▸ **THE TASK**:
Gather every line in the records below that contains the word "above".

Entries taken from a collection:
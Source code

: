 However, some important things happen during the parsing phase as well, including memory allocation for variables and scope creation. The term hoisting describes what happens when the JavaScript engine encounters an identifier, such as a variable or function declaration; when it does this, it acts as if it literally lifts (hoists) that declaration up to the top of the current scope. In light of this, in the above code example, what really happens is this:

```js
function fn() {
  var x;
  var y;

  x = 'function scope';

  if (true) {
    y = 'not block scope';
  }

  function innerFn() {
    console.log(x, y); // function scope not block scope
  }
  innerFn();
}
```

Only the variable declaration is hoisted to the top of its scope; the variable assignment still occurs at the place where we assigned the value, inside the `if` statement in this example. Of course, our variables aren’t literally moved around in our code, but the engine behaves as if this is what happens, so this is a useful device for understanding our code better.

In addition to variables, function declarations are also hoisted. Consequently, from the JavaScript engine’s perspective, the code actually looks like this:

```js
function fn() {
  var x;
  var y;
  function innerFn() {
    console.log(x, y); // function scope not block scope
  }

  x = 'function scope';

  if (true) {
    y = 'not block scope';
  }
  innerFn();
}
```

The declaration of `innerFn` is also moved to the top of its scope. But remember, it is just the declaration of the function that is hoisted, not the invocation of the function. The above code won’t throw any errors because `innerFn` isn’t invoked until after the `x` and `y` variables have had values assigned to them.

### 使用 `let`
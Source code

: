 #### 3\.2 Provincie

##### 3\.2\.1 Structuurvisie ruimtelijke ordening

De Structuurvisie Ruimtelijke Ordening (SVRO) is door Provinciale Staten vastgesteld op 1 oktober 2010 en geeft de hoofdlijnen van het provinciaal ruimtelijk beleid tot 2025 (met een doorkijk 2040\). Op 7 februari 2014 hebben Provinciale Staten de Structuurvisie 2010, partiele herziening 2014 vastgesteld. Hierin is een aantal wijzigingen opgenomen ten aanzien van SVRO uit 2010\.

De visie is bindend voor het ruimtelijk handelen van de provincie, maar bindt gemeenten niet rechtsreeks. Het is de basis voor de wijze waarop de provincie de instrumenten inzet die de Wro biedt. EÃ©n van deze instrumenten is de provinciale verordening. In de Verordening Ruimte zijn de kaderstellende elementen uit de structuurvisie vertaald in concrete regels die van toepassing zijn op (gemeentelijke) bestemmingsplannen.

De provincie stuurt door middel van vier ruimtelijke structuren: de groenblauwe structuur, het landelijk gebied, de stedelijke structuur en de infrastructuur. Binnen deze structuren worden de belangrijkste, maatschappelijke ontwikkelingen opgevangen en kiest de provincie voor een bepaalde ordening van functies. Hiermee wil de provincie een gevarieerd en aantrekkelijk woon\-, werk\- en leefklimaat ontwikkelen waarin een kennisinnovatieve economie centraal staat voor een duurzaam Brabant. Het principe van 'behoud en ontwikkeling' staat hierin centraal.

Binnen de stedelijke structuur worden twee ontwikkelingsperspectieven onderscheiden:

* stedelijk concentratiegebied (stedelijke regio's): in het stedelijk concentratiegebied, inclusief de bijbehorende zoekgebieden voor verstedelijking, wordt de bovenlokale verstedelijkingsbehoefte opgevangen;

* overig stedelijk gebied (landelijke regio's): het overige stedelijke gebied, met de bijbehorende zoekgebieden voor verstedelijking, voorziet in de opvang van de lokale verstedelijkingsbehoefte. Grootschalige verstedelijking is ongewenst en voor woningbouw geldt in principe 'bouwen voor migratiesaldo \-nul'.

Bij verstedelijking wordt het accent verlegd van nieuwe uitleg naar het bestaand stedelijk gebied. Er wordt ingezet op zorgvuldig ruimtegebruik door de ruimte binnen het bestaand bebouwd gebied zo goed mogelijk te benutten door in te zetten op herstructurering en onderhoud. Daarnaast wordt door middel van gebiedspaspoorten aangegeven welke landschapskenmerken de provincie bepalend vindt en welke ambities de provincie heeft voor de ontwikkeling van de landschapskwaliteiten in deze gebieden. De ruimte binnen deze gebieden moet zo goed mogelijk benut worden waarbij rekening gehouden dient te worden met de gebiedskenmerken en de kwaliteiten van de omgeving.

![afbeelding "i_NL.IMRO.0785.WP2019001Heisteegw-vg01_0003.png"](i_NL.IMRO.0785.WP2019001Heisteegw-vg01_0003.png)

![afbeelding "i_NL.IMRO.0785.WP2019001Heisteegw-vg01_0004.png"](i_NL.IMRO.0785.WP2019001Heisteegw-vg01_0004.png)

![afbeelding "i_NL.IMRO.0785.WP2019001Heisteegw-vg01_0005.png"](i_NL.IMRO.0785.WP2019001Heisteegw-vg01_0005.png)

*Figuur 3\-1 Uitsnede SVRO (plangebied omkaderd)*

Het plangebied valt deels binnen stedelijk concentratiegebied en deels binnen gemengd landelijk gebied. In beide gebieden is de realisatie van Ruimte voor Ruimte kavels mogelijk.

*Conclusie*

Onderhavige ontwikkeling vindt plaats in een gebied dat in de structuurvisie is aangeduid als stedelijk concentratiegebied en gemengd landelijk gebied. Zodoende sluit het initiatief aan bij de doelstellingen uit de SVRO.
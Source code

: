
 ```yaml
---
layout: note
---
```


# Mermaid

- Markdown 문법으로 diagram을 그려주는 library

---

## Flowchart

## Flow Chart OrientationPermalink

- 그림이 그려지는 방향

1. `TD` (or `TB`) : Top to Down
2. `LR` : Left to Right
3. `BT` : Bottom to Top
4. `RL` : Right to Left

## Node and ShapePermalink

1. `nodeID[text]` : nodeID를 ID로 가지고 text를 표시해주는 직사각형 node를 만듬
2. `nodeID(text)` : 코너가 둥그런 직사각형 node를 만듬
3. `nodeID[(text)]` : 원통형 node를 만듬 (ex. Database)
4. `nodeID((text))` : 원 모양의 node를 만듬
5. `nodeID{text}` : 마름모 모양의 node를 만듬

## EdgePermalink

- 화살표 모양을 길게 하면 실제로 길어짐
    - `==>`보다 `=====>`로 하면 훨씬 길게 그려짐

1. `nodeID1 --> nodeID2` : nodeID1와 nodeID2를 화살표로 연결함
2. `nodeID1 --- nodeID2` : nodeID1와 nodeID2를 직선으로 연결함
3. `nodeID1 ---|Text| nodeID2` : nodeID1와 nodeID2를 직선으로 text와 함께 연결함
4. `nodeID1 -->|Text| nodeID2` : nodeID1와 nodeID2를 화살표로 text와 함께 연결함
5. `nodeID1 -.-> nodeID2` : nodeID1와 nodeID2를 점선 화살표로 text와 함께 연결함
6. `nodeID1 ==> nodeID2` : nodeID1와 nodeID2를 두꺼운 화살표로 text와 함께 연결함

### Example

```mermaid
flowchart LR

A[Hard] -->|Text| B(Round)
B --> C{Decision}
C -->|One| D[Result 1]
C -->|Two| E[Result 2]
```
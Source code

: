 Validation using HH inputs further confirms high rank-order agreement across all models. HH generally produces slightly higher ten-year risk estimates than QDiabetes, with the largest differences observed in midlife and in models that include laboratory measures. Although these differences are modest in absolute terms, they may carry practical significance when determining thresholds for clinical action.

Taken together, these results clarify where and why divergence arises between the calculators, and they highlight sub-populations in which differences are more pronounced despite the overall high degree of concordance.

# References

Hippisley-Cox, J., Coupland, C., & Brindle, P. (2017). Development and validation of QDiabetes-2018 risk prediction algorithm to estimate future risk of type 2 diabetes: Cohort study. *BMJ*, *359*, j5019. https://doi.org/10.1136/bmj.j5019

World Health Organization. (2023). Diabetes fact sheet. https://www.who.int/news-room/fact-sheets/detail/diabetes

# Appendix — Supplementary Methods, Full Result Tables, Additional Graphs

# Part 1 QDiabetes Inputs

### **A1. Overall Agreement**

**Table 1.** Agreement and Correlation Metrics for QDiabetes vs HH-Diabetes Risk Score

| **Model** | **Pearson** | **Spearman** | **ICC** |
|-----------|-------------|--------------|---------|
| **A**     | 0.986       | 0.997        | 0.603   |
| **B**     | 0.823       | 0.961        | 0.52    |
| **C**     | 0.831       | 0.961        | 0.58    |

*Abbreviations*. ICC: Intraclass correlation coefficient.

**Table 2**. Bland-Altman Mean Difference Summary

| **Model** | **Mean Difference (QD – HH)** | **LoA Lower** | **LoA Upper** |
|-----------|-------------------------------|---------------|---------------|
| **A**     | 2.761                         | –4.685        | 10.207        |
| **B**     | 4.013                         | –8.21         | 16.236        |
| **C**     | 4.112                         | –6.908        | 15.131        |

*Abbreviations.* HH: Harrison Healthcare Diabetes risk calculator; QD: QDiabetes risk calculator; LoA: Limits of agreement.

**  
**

▸ **YOUR RESPONSE**:
: However, some important things happen during the parsing phase as well, including memory allocation for variables and scope creation. The term hoisting describes what happens when the JavaScript engine encounters an identifier, such as a variable or function declaration; when it does this, it acts as if it literally lifts (hoists) that declaration up to the top of the current scope. In light of this, in the above code example, what really happens is this:
The declaration of `innerFn` is also moved to the top of its scope. But remember, it is just the declaration of the function that is hoisted, not the invocation of the function. The above code won’t throw any errors because `innerFn` isn’t invoked until after the `x` and `y` variables have had values assigned to them.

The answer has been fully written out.